--- What to do ---
Copy each line of the entries that contains the word "plugins".

(Saved entries)
= = =

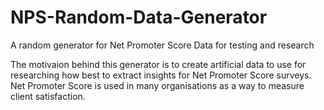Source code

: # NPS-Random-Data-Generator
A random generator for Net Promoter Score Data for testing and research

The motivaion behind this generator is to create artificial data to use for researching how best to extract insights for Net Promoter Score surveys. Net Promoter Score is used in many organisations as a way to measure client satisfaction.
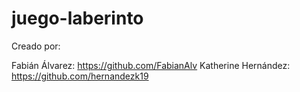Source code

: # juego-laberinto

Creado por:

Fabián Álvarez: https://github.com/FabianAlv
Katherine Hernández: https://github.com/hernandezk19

= = =

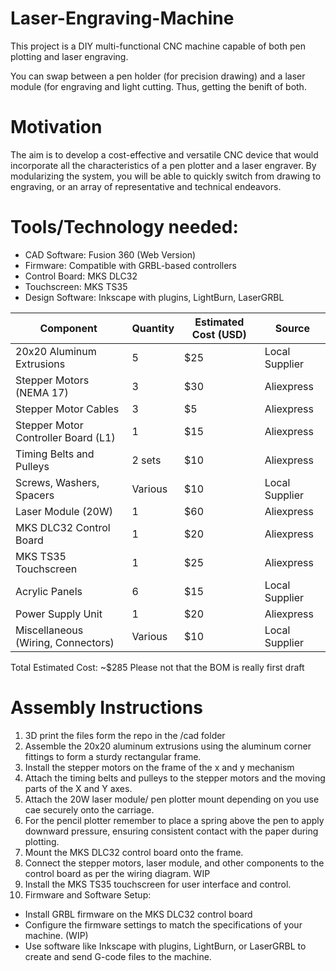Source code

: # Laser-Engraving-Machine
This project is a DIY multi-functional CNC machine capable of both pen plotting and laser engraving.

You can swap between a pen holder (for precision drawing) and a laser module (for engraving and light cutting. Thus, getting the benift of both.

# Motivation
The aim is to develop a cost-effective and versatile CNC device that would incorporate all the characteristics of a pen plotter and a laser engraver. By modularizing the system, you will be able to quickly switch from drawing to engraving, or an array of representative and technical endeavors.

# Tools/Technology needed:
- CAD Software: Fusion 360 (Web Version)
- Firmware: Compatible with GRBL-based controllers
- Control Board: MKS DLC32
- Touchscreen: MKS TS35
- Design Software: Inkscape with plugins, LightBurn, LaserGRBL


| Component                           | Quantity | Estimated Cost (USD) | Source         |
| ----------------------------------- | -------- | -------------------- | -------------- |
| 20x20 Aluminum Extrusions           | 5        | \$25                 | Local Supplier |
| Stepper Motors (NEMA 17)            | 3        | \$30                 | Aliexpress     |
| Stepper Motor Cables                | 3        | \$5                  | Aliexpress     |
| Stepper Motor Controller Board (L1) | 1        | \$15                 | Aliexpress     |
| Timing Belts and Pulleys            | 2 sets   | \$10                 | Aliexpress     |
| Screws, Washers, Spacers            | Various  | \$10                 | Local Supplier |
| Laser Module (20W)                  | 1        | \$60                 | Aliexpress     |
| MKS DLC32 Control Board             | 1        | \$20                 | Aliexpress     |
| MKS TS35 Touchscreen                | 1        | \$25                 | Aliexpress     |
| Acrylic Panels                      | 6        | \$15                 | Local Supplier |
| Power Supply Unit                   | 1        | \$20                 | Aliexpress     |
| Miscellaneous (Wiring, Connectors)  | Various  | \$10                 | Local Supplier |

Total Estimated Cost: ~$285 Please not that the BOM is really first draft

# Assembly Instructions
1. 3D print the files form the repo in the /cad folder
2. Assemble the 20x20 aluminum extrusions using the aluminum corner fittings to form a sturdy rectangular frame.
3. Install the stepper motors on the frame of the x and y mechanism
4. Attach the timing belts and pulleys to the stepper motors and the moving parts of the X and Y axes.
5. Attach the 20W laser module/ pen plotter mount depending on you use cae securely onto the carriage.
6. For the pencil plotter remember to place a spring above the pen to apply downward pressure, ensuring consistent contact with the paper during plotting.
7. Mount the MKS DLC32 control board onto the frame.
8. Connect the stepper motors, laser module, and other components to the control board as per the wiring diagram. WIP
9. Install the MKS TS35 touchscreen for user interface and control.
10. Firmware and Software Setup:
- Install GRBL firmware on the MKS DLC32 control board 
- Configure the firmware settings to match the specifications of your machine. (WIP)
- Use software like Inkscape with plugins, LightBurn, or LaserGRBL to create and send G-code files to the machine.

= = =

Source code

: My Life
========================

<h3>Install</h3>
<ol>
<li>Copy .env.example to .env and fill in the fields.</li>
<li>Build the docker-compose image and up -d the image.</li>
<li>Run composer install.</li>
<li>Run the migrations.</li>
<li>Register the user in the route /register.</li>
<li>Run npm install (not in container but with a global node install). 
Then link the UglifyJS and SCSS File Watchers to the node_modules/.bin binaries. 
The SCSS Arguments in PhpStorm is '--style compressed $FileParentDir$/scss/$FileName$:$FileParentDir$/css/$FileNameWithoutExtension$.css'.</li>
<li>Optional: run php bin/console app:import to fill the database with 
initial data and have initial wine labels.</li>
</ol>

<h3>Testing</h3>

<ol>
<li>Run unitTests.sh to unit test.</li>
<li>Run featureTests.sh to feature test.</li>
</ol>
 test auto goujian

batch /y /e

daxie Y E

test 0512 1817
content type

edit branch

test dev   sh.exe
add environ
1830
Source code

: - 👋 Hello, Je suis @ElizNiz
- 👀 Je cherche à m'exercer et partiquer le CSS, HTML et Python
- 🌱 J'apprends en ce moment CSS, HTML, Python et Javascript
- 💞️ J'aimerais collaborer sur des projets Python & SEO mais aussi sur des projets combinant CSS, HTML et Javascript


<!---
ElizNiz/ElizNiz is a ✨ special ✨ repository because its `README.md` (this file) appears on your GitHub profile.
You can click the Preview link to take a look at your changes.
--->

= = =

--- Answer box ---
- Design Software: Inkscape with plugins, LightBurn, LaserGRBL
- Use software like Inkscape with plugins, LightBurn, or LaserGRBL to create and send G-code files to the machine.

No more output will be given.